Work to complete:
Transcribe the listing below word for word.

Data extract section start

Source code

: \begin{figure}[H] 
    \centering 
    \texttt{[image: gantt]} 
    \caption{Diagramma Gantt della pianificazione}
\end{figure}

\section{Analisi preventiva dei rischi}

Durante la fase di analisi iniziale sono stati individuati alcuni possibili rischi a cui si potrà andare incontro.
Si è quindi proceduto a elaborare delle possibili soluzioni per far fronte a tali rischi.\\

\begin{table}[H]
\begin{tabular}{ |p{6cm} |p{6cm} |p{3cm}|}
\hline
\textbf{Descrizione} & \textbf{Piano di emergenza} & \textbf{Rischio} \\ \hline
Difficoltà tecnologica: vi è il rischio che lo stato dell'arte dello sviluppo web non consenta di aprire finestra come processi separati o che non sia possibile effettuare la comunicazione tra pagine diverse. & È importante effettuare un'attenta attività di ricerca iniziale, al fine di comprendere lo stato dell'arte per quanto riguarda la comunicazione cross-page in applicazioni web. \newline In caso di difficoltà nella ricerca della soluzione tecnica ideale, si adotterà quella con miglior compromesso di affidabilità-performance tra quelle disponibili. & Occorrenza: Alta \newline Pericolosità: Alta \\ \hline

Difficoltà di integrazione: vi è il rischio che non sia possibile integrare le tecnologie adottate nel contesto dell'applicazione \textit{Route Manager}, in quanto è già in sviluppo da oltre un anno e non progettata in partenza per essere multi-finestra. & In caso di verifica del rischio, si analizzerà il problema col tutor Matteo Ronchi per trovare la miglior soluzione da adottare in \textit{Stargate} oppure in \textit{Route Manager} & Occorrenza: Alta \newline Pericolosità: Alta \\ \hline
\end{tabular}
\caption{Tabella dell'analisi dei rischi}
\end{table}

Data extract section end

Response for this exercise:
Source code

: \begin{figure}[H] 
    \centering 
    \texttt{[image: gantt]} 
    \caption{Diagramma Gantt della pianificazione}
\end{figure}

\section{Analisi preventiva dei rischi}

Durante la fase di analisi iniziale sono stati individuati alcuni possibili rischi a cui si potrà andare incontro.
Si è quindi proceduto a elaborare delle possibili soluzioni per far fronte a tali rischi.\\

\begin{table}[H]
\begin{tabular}{ |p{6cm} |p{6cm} |p{3cm}|}
\hline
\textbf{Descrizione} & \textbf{Piano di emergenza} & \textbf{Rischio} \\ \hline
Difficoltà tecnologica: vi è il rischio che lo stato dell'arte dello sviluppo web non consenta di aprire finestra come processi separati o che non sia possibile effettuare la comunicazione tra pagine diverse. & È importante effettuare un'attenta attività di ricerca iniziale, al fine di comprendere lo stato dell'arte per quanto riguarda la comunicazione cross-page in applicazioni web. \newline In caso di difficoltà nella ricerca della soluzione tecnica ideale, si adotterà quella con miglior compromesso di affidabilità-performance tra quelle disponibili. & Occorrenza: Alta \newline Pericolosità: Alta \\ \hline

Difficoltà di integrazione: vi è il rischio che non sia possibile integrare le tecnologie adottate nel contesto dell'applicazione \textit{Route Manager}, in quanto è già in sviluppo da oltre un anno e non progettata in partenza per essere multi-finestra. & In caso di verifica del rischio, si analizzerà il problema col tutor Matteo Ronchi per trovare la miglior soluzione da adottare in \textit{Stargate} oppure in \textit{Route Manager} & Occorrenza: Alta \newline Pericolosità: Alta \\ \hline
\end{tabular}
\caption{Tabella dell'analisi dei rischi}
\end{table}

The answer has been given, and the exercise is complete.